What lines in the material hold the string "from"? Copy out each of them.

━━━━━━━━━━━━━━━━━━━━

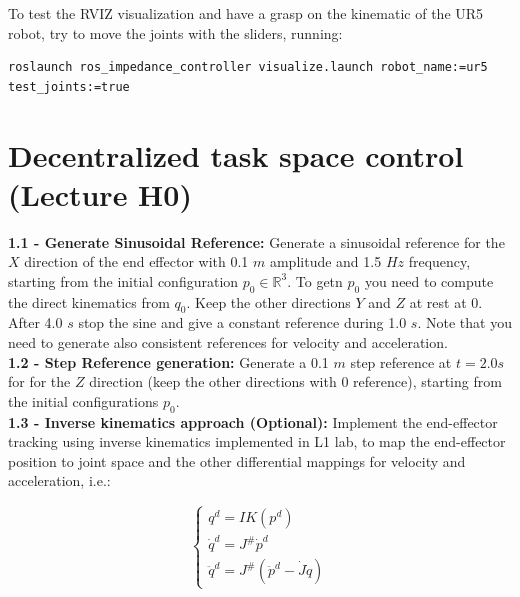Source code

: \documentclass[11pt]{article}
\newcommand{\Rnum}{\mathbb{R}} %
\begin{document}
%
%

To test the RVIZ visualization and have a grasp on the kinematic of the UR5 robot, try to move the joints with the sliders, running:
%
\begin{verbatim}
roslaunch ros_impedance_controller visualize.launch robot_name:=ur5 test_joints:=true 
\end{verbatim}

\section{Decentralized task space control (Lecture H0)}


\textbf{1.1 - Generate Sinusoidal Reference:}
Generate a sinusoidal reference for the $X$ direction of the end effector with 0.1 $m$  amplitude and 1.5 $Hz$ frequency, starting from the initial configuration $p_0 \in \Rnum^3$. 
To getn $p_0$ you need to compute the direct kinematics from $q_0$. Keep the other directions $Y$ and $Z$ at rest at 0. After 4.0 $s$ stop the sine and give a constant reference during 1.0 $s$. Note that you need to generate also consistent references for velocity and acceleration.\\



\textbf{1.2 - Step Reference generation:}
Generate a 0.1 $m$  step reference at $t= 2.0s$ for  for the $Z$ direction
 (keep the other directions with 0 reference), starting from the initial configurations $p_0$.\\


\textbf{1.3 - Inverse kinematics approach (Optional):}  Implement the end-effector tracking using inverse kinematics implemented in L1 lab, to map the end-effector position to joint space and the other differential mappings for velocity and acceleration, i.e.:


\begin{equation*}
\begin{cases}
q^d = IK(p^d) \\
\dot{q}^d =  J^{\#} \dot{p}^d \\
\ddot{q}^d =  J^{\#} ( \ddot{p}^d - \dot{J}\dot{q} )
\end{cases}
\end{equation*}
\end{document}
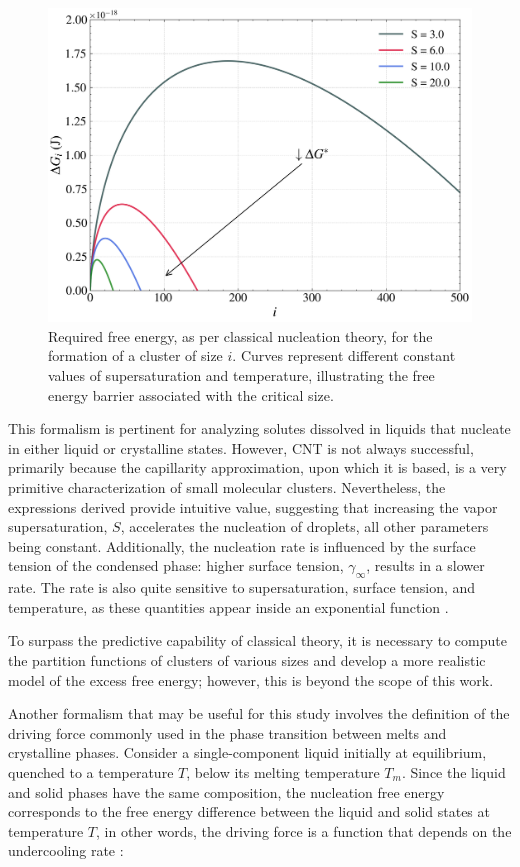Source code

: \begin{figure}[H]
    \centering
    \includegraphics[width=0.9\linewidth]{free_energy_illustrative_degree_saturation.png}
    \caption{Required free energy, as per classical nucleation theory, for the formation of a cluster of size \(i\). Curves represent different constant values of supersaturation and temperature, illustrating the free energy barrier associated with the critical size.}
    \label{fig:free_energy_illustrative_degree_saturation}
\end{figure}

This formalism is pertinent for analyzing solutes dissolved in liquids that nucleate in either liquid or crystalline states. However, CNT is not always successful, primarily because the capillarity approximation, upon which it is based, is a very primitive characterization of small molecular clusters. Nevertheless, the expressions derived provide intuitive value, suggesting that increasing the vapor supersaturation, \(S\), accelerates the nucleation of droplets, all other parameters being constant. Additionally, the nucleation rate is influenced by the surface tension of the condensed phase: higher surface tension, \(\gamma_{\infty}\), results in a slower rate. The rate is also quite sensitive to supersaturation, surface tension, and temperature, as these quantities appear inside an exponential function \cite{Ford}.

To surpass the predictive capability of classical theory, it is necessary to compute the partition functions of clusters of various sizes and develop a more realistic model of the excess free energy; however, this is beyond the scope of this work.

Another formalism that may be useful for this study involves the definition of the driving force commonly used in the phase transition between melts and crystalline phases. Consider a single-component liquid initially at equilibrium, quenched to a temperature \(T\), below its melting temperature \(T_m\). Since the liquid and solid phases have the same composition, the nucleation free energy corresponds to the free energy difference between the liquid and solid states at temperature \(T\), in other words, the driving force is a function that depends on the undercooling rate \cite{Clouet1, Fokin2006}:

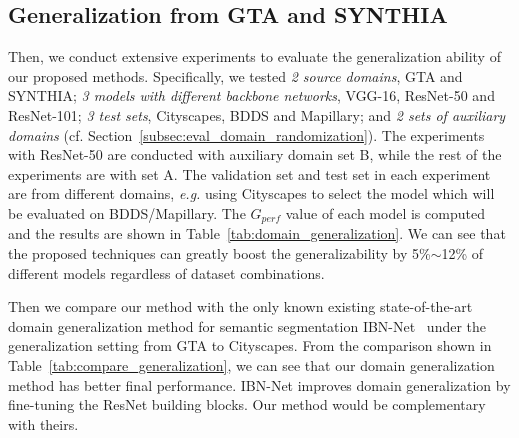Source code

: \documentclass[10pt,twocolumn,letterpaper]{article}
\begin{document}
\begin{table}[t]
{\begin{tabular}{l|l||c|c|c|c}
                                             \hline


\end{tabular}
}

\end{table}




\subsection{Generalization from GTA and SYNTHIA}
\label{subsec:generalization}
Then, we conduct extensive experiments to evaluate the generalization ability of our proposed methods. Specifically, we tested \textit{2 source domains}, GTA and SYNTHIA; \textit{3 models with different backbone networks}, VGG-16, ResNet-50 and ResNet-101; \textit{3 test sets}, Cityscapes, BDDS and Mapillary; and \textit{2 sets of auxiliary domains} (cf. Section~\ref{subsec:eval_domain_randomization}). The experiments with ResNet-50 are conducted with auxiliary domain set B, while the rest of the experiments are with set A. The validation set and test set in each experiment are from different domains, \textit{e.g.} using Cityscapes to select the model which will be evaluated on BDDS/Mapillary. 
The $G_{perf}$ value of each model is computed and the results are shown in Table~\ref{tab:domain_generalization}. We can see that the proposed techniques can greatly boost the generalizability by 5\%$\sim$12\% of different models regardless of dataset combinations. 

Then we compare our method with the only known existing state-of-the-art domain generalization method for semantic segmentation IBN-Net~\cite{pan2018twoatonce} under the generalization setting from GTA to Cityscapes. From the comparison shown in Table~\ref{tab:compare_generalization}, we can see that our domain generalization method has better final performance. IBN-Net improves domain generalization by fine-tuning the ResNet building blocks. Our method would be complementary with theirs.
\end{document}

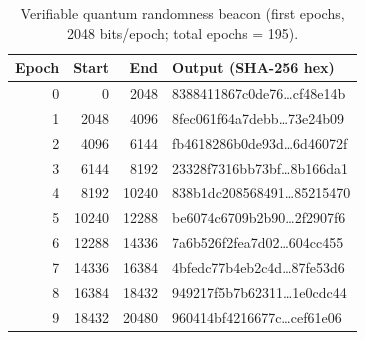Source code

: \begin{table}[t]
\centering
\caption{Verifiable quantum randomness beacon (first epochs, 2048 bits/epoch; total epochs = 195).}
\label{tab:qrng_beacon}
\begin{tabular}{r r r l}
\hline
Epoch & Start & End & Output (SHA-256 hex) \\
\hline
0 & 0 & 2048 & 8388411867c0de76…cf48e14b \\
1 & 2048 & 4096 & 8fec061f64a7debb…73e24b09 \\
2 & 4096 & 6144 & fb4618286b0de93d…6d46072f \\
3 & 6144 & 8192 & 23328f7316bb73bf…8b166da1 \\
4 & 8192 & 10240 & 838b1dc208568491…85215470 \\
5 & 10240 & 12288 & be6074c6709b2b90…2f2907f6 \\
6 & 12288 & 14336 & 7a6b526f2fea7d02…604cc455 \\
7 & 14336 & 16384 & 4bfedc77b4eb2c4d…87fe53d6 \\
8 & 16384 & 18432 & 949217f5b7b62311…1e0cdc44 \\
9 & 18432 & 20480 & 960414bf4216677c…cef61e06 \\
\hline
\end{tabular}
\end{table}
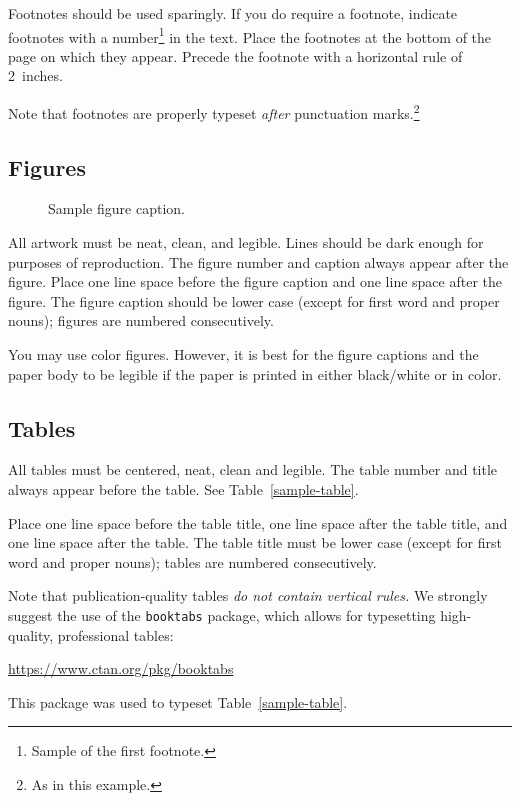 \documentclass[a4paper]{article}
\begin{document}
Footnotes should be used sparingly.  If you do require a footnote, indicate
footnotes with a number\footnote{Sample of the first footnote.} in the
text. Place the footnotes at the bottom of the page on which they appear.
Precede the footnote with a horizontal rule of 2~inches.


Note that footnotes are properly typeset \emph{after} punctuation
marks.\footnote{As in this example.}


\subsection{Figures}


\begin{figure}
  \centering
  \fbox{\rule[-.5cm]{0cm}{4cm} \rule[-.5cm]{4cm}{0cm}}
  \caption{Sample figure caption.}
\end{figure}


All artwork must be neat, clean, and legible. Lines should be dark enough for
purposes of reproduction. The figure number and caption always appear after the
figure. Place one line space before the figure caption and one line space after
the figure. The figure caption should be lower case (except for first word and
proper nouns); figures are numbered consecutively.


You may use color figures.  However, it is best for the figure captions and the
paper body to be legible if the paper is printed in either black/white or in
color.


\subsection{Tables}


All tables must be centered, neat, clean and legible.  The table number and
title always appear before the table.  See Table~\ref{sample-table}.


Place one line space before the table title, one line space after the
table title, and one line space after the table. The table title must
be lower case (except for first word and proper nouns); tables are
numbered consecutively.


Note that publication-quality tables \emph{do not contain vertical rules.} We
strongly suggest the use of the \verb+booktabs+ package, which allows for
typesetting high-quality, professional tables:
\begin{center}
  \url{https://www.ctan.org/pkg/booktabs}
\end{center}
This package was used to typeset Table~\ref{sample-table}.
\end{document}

━━━━━━━━━━━━━━━━━━━━

**EXPECTED ANSWER**
Generate a sinusoidal reference for the $X$ direction of the end effector with 0.1 $m$  amplitude and 1.5 $Hz$ frequency, starting from the initial configuration $p_0 \in \Rnum^3$. 
To getn $p_0$ you need to compute the direct kinematics from $q_0$. Keep the other directions $Y$ and $Z$ at rest at 0. After 4.0 $s$ stop the sine and give a constant reference during 1.0 $s$. Note that you need to generate also consistent references for velocity and acceleration.\\
 (keep the other directions with 0 reference), starting from the initial configurations $p_0$.\\
\subsection{Generalization from GTA and SYNTHIA}
Then, we conduct extensive experiments to evaluate the generalization ability of our proposed methods. Specifically, we tested \textit{2 source domains}, GTA and SYNTHIA; \textit{3 models with different backbone networks}, VGG-16, ResNet-50 and ResNet-101; \textit{3 test sets}, Cityscapes, BDDS and Mapillary; and \textit{2 sets of auxiliary domains} (cf. Section~\ref{subsec:eval_domain_randomization}). The experiments with ResNet-50 are conducted with auxiliary domain set B, while the rest of the experiments are with set A. The validation set and test set in each experiment are from different domains, \textit{e.g.} using Cityscapes to select the model which will be evaluated on BDDS/Mapillary. 
Then we compare our method with the only known existing state-of-the-art domain generalization method for semantic segmentation IBN-Net~\cite{pan2018twoatonce} under the generalization setting from GTA to Cityscapes. From the comparison shown in Table~\ref{tab:compare_generalization}, we can see that our domain generalization method has better final performance. IBN-Net improves domain generalization by fine-tuning the ResNet building blocks. Our method would be complementary with theirs.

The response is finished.